(KF)„Flaggen, Themen und Personen – darin unterscheidet sich queere Jugendarbeit von anderer, so zumindest lautet meine aktuelle Arbeitshypothese. Symbole sind dabei das Vordergründigste. So wie sich Christ*innen vor 2000 Jahren unter römischer Besatzung den Fisch als Symbol in den Sand oder an Haustüren malten, um einander zu erkennen und sich beieinander sicher zu fühlen, so ist auch in der queeren Community die Regenbogenflagge zum Erkennungszeichen von sicheren Räumen für LGBTIQ+-Personen geworden.“
NR: Was sind sichere Räume für Sie und wie schaffen Sie diese?
„Sichere Räume sind Orte mit einem sehr deutlich kommunizierten Wertekonsens, in welchem dann bspw. evangelische Jugendarbeit geschehen darf. Es ist relevant, dass wir einen Konfitag zum Thema Liebe und Freund*innenschaft planen, während über uns die Flagge wacht und Plakate an der Wand die Menschenrechte hochhalten. Das setzt ein Rahmen. Wir müssen nicht die ganze Zeit explizit darüber reden, wer queer ist und wer nicht. Es ist nicht das Queer-Sein, was Akzeptanz und Sicherheit schafft, es ist der queere Rahmen. Dafür sind Symbole tragkräftige Boten, welche performative Kraft besitzen und so Räumen und den Menschen, die in ihnen reden, fühlen, planen gleichzeitig Weitblick für unterschiedliche Lebensrealitäten geben und das eigene Genau-Richtig-Sein verbildlichen.“
NR: Welche Themen beschäftigen Sie in der queeren Jugendarbeit?
„Mit den Themen in der Jugendarbeit erscheint es mir so, dass sie kommen und gehen mit den Menschen, die über die Türschwelle treten. Um unsere Themen nach außen zu tragen, suchen wir uns bewusst oder unbewusst unsere Orte aus. Denn die eigenen Themen durch die Kommentare anderer in Scherben liegen zu sehen, das mag kein Mensch. Als Beispiele explizit queerer Themen kommen mir ‚Beziehung und sexuelle Orientierung‘, ‚Reaktion von Familie und Freund*innen,‘ ‚Ausgrenzungserfahrungen‘ und ‚News aus der Community‘ in den Sinn.

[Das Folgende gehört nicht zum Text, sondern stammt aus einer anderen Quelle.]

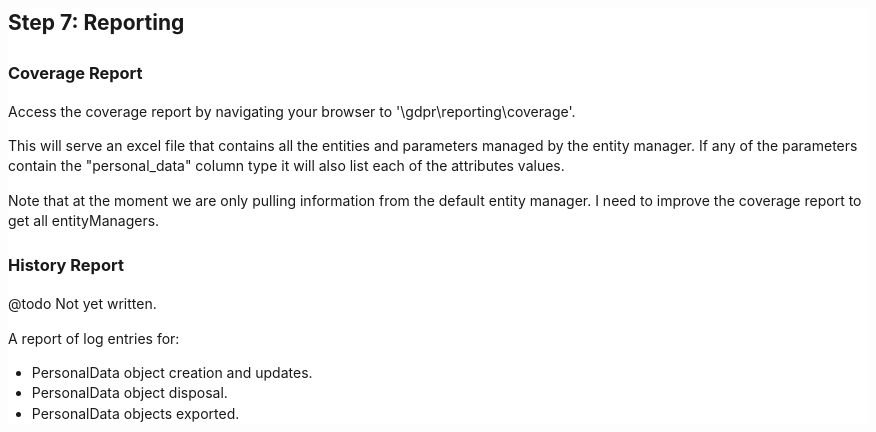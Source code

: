 ## Step 7: Reporting

### Coverage Report

Access the coverage report by navigating your browser to '\gdpr\reporting\coverage'.  

This will serve an excel file that contains all the entities and parameters managed by the entity manager.
If any of the parameters contain the "personal_data" column type it will also list each of the attributes values.

Note that at the moment we are only pulling information from the default entity manager. I need to
improve the coverage report to get all entityManagers.

### History Report
@todo Not yet written.

A report of log entries for:
- PersonalData object creation and updates.
- PersonalData object disposal.
- PersonalData objects exported.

NR: Und welchen Ort haben diese Themen im theologischen Diskurs?
„Unsere Themen gehören zu uns Menschen und somit gehören sie auch vor G*tt. Die Transzendenz kann uns helfen, Themen, die wir schwer denken oder sagen können, auch wenn sie ganz und gar zu uns gehören und in unserem tiefsten Inneren nur süß schmecken, als gerechtfertigt anzusehen. Unsere Themen sind im Himmel wohl bekannt – die reizenden und die beschämenden, die gefährlichen und die wohltuenden.“
NR: Wer sind die Menschen, die zu Ihren Angeboten kommen?

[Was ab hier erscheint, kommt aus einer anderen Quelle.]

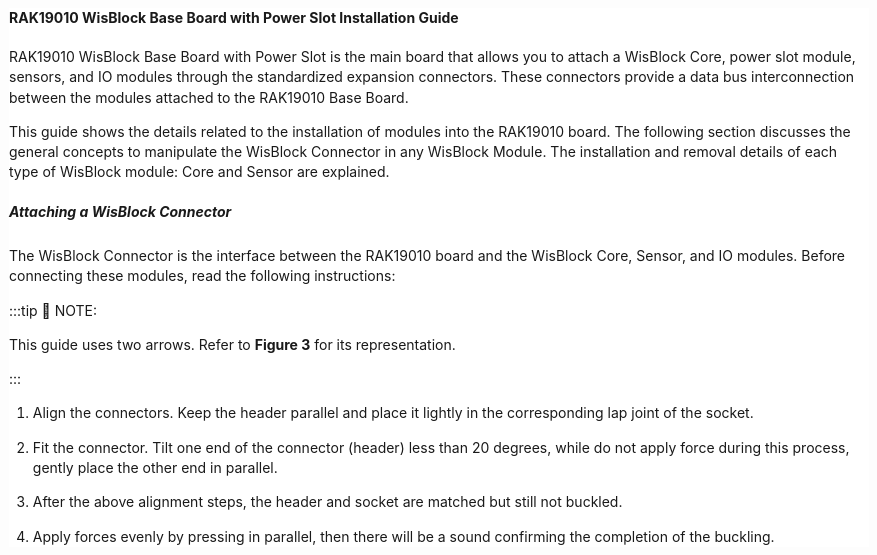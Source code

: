 #### RAK19010 WisBlock Base Board with Power Slot Installation Guide

RAK19010 WisBlock Base Board with Power Slot is the main board that allows you to attach a WisBlock Core, power slot module, sensors, and IO modules through the standardized expansion connectors. These connectors provide a data bus interconnection between the modules attached to the RAK19010 Base Board.

This guide shows the details related to the installation of modules into the RAK19010 board. The following section discusses the general concepts to manipulate the WisBlock Connector in any WisBlock Module. The installation and removal details of each type of WisBlock module: Core and Sensor are explained.

##### Attaching a WisBlock Connector

The WisBlock Connector is the interface between the RAK19010 board and the WisBlock Core, Sensor, and IO modules. Before connecting these modules, read the following instructions:

:::tip 📝 NOTE:

This guide uses two arrows. Refer to **Figure 3** for its representation.

:::

<rk-img
  src="/assets/images/wisblock/rak19010/quickstart/1.arrows.png"
  width="50%"
  caption="Notation within the guide"
/>

1. Align the connectors. Keep the header parallel and place it lightly in the corresponding lap joint of the socket.

<rk-img
  src="/assets/images/wisblock/rak19010/quickstart/2.alignment.png"
  width="75%"
  caption="Alignment of WisBlock Connector"
/>

2. Fit the connector. Tilt one end of the connector (header) less than 20 degrees, while do not apply force during this process, gently place the other end in parallel.

<rk-img
  src="/assets/images/wisblock/rak19010/quickstart/3.header-to-socket.png"
  width="75%"
  caption="Fit the WisBlock Connector’s header inside of the socket"
/>

3. After the above alignment steps, the header and socket are matched but still not buckled.

<rk-img
  src="/assets/images/wisblock/rak19010/quickstart/4.header-matched.png"
  width="75%"
  caption="WisBlock Connector’s header matched inside of the socket"
/>

4. Apply forces evenly by pressing in parallel, then there will be a sound confirming the completion of the buckling.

„Die Menschen in einer queer gerahmten Jugendarbeit sind alle, die Du Dir vorstellen kannst. Sie sind queer und nicht queer, mal lustig aufgelegt, mal todtraurig, sie schreiben dieselbe ‚ZP10‘ wie alle anderen. Vielleicht sind sie ein bunterer Haufen, manchmal verletztere Menschen, die Diskriminierungserfahrungen gemacht haben, aufgrund ihrer Queerness oder etwas anderem. Sie suchen Schutz, Ruhe und Akzeptanz und gewähren dies anderen, die sich ebenfalls danach sehnen."
NR: Gibt es eine Möglichkeit Sie zu besuchen, wenn eine*r nun neugierig geworden ist?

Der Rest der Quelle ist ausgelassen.